▶ How to complete this task
Leave out the pictures and output the data verbatim.

▶ Exercise data

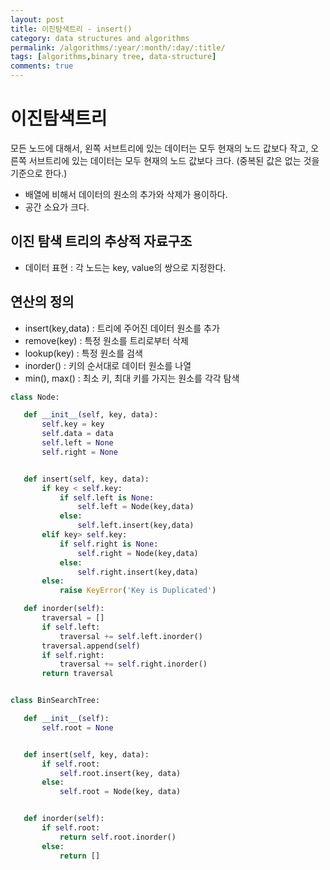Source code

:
 ```yaml
---
layout: post
title: 이진탐색트리 - insert()
category: data structures and algorithms
permalink: /algorithms/:year/:month/:day/:title/
tags: [algorithms,binary tree, data-structure]
comments: true
---
```


# 이진탐색트리 
모든 노드에 대해서, 왼쪽 서브트리에 있는 데이터는 모두 현재의 노드 값보다 작고, 오른쪽 서브트리에 있는 데이터는 모두 현재의 노드 값보다 크다. (중복된 값은 없는 것을 기준으로 한다.)
- 배열에 비해서 데이터의 원소의 추가와 삭제가 용이하다. 
- 공간 소요가 크다. 

## 이진 탐색 트리의 추상적 자료구조
- 데이터 표현 : 각 노드는 key, value의 쌍으로 지정한다.

## 연산의 정의
- insert(key,data) : 트리에 주어진 데이터 원소를 추가
- remove(key) : 특정 원소를 트리로부터 삭제
 - lookup(key) : 특정 원소를 검색
 - inorder() : 키의 순서대로 데이터 원소를 나열
 - min(), max() : 최소 키, 최대 키를 가지는 원소를 각각 탐색

 ``` python 
 class Node:

    def __init__(self, key, data):
        self.key = key
        self.data = data
        self.left = None
        self.right = None


    def insert(self, key, data):
        if key < self.key:
            if self.left is None:
                self.left = Node(key,data)
            else:
                self.left.insert(key,data)
        elif key> self.key:
            if self.right is None:
                self.right = Node(key,data)
            else:
                self.right.insert(key,data)
        else:
            raise KeyError('Key is Duplicated')

    def inorder(self):
        traversal = []
        if self.left:
            traversal += self.left.inorder()
        traversal.append(self)
        if self.right:
            traversal += self.right.inorder()
        return traversal


class BinSearchTree:

    def __init__(self):
        self.root = None


    def insert(self, key, data):
        if self.root:
            self.root.insert(key, data)
        else:
            self.root = Node(key, data)


    def inorder(self):
        if self.root:
            return self.root.inorder()
        else:
            return []


```
    
        

    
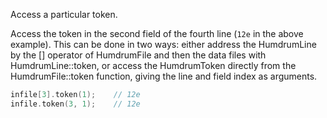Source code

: <span class="snippet-title">Access a particular token.</span>

Access the token in the second field of the fourth line (`12e` in
the above example). This can be done in two ways: either address
the HumdrumLine by the [] operator of HumdrumFile and then the data
files with HumdrumLine::token, or access the HumdrumToken directly
from the HumdrumFile::token function, giving the line and field
index as arguments.

```cpp
infile[3].token(1);    // 12e
infile.token(3, 1);    // 12e
```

▶ Answer to the problem
Source code

:
 ```yaml
---
layout: post
title: 이진탐색트리 - insert()
category: data structures and algorithms
permalink: /algorithms/:year/:month/:day/:title/
tags: [algorithms,binary tree, data-structure]
comments: true
---
```


# 이진탐색트리 
모든 노드에 대해서, 왼쪽 서브트리에 있는 데이터는 모두 현재의 노드 값보다 작고, 오른쪽 서브트리에 있는 데이터는 모두 현재의 노드 값보다 크다. (중복된 값은 없는 것을 기준으로 한다.)
- 배열에 비해서 데이터의 원소의 추가와 삭제가 용이하다. 
- 공간 소요가 크다. 

## 이진 탐색 트리의 추상적 자료구조
- 데이터 표현 : 각 노드는 key, value의 쌍으로 지정한다.

## 연산의 정의
- insert(key,data) : 트리에 주어진 데이터 원소를 추가
- remove(key) : 특정 원소를 트리로부터 삭제
 - lookup(key) : 특정 원소를 검색
 - inorder() : 키의 순서대로 데이터 원소를 나열
 - min(), max() : 최소 키, 최대 키를 가지는 원소를 각각 탐색

 ``` python 
 class Node:

    def __init__(self, key, data):
        self.key = key
        self.data = data
        self.left = None
        self.right = None


    def insert(self, key, data):
        if key < self.key:
            if self.left is None:
                self.left = Node(key,data)
            else:
                self.left.insert(key,data)
        elif key> self.key:
            if self.right is None:
                self.right = Node(key,data)
            else:
                self.right.insert(key,data)
        else:
            raise KeyError('Key is Duplicated')

    def inorder(self):
        traversal = []
        if self.left:
            traversal += self.left.inorder()
        traversal.append(self)
        if self.right:
            traversal += self.right.inorder()
        return traversal


class BinSearchTree:

    def __init__(self):
        self.root = None


    def insert(self, key, data):
        if self.root:
            self.root.insert(key, data)
        else:
            self.root = Node(key, data)


    def inorder(self):
        if self.root:
            return self.root.inorder()
        else:
            return []


```
    
        

    
Source code

: <span class="snippet-title">Access a particular token.</span>

Access the token in the second field of the fourth line (`12e` in
the above example). This can be done in two ways: either address
the HumdrumLine by the [] operator of HumdrumFile and then the data
files with HumdrumLine::token, or access the HumdrumToken directly
from the HumdrumFile::token function, giving the line and field
index as arguments.

```cpp
infile[3].token(1);    // 12e
infile.token(3, 1);    // 12e
```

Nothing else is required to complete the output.